С древнейших времен воду сравнивали с Богом. В античном Риме всегда не хватало воды, потому что только проточная вода считалась «живой», сохраняющей в себе божественность — и римляне не делали кранов. Иисус говорил о Себе как об источнике, из которого течет вода слаще родниковой. Неверие проповедники называли засухой.

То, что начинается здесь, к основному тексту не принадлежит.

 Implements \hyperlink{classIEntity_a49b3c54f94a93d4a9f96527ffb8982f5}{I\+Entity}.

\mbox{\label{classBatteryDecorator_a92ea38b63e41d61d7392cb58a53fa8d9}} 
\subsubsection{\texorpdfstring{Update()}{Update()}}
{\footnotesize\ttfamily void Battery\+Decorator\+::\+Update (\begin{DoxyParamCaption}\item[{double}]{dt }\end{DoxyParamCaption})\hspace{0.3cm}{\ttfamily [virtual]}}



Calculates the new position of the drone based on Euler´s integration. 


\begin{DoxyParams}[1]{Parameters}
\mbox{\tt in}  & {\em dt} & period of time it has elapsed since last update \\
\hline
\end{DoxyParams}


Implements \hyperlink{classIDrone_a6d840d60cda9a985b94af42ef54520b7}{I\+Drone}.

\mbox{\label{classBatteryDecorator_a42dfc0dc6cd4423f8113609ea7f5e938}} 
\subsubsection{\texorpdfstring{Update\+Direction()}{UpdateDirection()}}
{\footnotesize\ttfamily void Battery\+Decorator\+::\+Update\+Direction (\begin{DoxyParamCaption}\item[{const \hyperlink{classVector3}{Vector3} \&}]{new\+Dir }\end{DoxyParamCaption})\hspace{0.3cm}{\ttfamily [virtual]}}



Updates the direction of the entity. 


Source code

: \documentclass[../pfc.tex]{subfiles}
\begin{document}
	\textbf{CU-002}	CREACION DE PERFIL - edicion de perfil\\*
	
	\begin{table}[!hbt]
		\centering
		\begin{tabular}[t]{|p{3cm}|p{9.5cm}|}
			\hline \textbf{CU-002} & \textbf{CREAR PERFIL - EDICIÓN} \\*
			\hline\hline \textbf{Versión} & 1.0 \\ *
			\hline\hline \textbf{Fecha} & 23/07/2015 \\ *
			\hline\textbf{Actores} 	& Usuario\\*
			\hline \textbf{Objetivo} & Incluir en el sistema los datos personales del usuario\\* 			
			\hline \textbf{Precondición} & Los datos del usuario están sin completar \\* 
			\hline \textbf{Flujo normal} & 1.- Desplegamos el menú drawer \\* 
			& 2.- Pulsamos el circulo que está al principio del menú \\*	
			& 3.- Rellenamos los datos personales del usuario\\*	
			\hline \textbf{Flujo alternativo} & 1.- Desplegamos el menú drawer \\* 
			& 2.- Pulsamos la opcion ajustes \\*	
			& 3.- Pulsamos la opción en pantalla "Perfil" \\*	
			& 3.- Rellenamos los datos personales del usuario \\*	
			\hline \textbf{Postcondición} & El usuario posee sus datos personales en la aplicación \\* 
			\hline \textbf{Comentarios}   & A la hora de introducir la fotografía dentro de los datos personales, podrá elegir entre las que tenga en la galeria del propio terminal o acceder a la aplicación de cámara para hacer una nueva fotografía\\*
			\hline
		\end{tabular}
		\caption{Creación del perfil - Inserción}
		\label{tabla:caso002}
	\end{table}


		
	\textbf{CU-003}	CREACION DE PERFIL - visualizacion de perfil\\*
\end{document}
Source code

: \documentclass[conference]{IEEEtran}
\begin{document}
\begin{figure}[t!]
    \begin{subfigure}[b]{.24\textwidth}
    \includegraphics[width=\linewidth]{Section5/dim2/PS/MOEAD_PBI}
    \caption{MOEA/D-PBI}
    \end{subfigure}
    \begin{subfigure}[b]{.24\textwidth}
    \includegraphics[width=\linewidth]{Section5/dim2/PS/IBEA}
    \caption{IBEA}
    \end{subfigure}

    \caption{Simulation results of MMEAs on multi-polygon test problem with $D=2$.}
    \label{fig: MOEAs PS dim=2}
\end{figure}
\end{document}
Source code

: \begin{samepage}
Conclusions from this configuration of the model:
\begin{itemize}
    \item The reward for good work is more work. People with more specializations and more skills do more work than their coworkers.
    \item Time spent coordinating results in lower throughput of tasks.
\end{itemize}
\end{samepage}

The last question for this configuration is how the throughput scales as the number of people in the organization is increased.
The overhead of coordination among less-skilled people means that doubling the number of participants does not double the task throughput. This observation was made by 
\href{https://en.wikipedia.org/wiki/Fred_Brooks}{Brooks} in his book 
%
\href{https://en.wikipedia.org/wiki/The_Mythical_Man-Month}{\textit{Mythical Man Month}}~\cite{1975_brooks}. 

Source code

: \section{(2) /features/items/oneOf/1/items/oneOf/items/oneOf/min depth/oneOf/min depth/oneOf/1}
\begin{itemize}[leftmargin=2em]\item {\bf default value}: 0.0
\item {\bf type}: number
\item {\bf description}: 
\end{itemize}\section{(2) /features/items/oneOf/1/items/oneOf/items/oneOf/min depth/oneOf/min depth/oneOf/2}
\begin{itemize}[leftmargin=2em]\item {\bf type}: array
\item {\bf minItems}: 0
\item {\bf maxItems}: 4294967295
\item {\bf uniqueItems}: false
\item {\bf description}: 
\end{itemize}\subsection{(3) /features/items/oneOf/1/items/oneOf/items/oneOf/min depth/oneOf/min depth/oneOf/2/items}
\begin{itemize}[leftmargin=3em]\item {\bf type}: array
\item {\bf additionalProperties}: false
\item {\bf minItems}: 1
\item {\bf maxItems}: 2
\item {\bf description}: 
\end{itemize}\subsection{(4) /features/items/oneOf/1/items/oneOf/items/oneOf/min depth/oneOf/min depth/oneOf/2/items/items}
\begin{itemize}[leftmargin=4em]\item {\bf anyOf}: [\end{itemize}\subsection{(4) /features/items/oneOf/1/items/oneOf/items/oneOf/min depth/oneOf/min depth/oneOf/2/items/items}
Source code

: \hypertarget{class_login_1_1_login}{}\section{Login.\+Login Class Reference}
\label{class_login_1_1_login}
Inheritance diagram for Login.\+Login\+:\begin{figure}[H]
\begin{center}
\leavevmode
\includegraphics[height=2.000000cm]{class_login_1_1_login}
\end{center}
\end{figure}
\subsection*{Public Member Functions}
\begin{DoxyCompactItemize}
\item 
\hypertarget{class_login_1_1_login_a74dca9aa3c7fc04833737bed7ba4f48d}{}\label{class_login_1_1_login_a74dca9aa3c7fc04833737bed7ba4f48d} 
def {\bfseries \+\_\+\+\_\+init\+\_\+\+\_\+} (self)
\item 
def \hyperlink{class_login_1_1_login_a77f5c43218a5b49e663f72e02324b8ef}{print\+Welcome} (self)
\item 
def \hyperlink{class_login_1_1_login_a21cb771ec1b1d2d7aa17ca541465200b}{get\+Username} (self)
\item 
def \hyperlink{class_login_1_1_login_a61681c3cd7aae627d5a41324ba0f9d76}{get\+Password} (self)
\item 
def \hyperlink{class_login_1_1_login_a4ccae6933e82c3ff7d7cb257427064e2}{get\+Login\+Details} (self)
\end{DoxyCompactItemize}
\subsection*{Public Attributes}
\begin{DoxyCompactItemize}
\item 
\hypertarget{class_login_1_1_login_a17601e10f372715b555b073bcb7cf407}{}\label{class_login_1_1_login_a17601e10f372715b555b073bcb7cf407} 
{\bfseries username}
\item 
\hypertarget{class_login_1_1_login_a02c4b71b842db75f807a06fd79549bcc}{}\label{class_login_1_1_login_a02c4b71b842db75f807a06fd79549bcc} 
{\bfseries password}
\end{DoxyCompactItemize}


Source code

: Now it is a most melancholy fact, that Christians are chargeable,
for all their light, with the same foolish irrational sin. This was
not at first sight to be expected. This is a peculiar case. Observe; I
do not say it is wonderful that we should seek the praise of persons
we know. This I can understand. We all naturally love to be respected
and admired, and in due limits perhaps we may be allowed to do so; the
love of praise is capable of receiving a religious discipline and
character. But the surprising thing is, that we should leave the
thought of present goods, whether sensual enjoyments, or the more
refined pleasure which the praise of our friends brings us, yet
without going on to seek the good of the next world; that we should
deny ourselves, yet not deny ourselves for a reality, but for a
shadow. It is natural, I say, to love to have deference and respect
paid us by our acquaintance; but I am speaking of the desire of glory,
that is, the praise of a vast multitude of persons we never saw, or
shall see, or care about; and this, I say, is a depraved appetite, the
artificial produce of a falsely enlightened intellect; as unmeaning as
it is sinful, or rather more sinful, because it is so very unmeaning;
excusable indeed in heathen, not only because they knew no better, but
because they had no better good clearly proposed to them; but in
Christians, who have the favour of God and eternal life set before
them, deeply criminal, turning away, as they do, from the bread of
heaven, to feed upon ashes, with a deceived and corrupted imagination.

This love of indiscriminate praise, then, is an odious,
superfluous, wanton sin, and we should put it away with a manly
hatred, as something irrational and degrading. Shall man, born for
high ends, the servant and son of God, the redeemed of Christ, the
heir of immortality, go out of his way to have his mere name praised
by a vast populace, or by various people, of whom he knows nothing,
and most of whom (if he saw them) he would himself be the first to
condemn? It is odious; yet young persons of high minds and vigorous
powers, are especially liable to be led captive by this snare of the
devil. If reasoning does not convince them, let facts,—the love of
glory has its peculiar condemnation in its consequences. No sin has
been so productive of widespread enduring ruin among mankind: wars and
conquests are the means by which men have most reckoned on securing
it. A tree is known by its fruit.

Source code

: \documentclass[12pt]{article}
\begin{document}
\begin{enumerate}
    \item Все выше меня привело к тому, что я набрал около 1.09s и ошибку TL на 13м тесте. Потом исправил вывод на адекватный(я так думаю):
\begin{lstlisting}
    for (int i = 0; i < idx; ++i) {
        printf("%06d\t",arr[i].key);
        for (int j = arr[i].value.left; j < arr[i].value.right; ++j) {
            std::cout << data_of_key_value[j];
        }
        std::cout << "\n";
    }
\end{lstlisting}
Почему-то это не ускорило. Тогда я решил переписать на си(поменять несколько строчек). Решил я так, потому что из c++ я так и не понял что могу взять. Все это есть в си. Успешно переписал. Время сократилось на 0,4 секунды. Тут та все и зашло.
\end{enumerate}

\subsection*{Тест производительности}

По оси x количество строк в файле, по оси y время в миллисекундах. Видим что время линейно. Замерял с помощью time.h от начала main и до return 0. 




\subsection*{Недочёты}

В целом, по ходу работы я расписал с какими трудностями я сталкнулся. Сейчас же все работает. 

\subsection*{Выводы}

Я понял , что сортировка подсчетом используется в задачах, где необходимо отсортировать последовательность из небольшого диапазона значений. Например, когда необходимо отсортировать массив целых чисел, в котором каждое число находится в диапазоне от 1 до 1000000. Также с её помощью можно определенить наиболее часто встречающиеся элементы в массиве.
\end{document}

Правда, когда неверие действительно наступило, всё оказалось не так уж и страшно. Первым веком «духовной засухи», «массового неверия» стал двадцатый, век двух мировых войн и прочих неприятностей. Но только неприятности в основном были в первой половине столетия, когда атеистов было меньшинство, а большинство верили в религию, в прогресс, в нацию или в коммунизм. А вот во второй половине, когда большинство людей уже стало неверующим, жить стало почему-то значительно легче. Войн и жертв этих войн стало меньше, чем когда-либо, люди стали дольше жить, лучше питаться, в общем, не то чтобы царство небесное, но и не прежняя инвалидная команда со средней продолжительностью жизни в тридцать лет.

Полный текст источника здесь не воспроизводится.